# [Assignment]
From the listing below, return every line with the string "subsection" in it.

# [Extracted material]

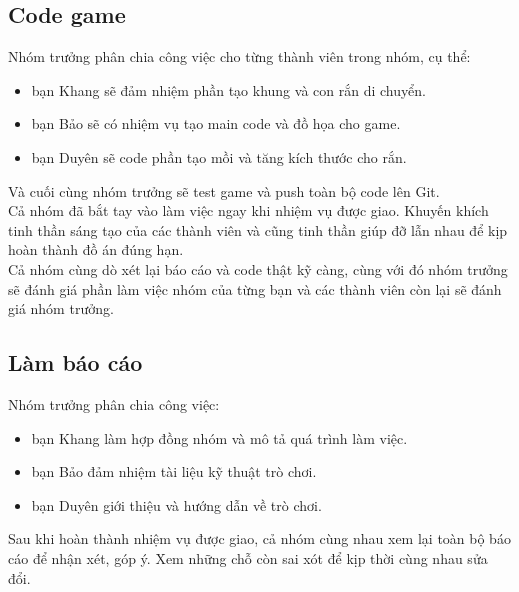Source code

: \documentclass[article]{llncs}
\begin{document}
\subsection{Code game} 
    Nhóm trưởng phân chia công việc cho từng thành viên trong nhóm, cụ thể:\\
    \begin{itemize}
        \item bạn Khang sẽ đảm nhiệm phần tạo khung và con rắn di chuyển.
    \end{itemize}
    \begin{itemize}
        \item bạn Bảo sẽ có nhiệm vụ tạo main code và đồ họa cho game.
    \end{itemize}
    \begin{itemize}
        \item bạn Duyên sẽ code phần tạo mồi và tăng kích thước cho rắn.
    \end{itemize}
    Và cuối cùng nhóm trưởng sẽ test game và push toàn bộ code lên Git.\\
    Cả nhóm đã bắt tay vào làm việc ngay khi nhiệm vụ được giao. Khuyến khích tinh thần sáng tạo của các thành viên và cũng tinh thần giúp đỡ lẫn nhau để kịp hoàn thành đồ án đúng hạn.\\
    Cả nhóm cùng dò xét lại báo cáo và code thật kỹ càng, cùng với đó nhóm trưởng sẽ đánh giá phần làm việc nhóm của từng bạn và các thành viên còn lại sẽ đánh giá nhóm trưởng.
\subsection{Làm báo cáo}
    Nhóm trưởng phân chia công việc:\\
    \begin{itemize}
        \item bạn Khang làm hợp đồng nhóm và mô tả quá trình làm việc.
    \end{itemize}
    \begin{itemize}
        \item bạn Bảo đảm nhiệm tài liệu kỹ thuật trò chơi.
    \end{itemize}
    \begin{itemize}
        \item bạn Duyên giới thiệu và hướng dẫn về trò chơi.
    \end{itemize}
    Sau khi hoàn thành nhiệm vụ được giao, cả nhóm cùng nhau xem lại toàn bộ báo cáo để nhận xét, góp ý. Xem những chỗ còn sai xót để kịp thời cùng nhau sửa đổi.
\end{document}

# [Response to this task]
\subsection{Code game} 
\subsection{Làm báo cáo}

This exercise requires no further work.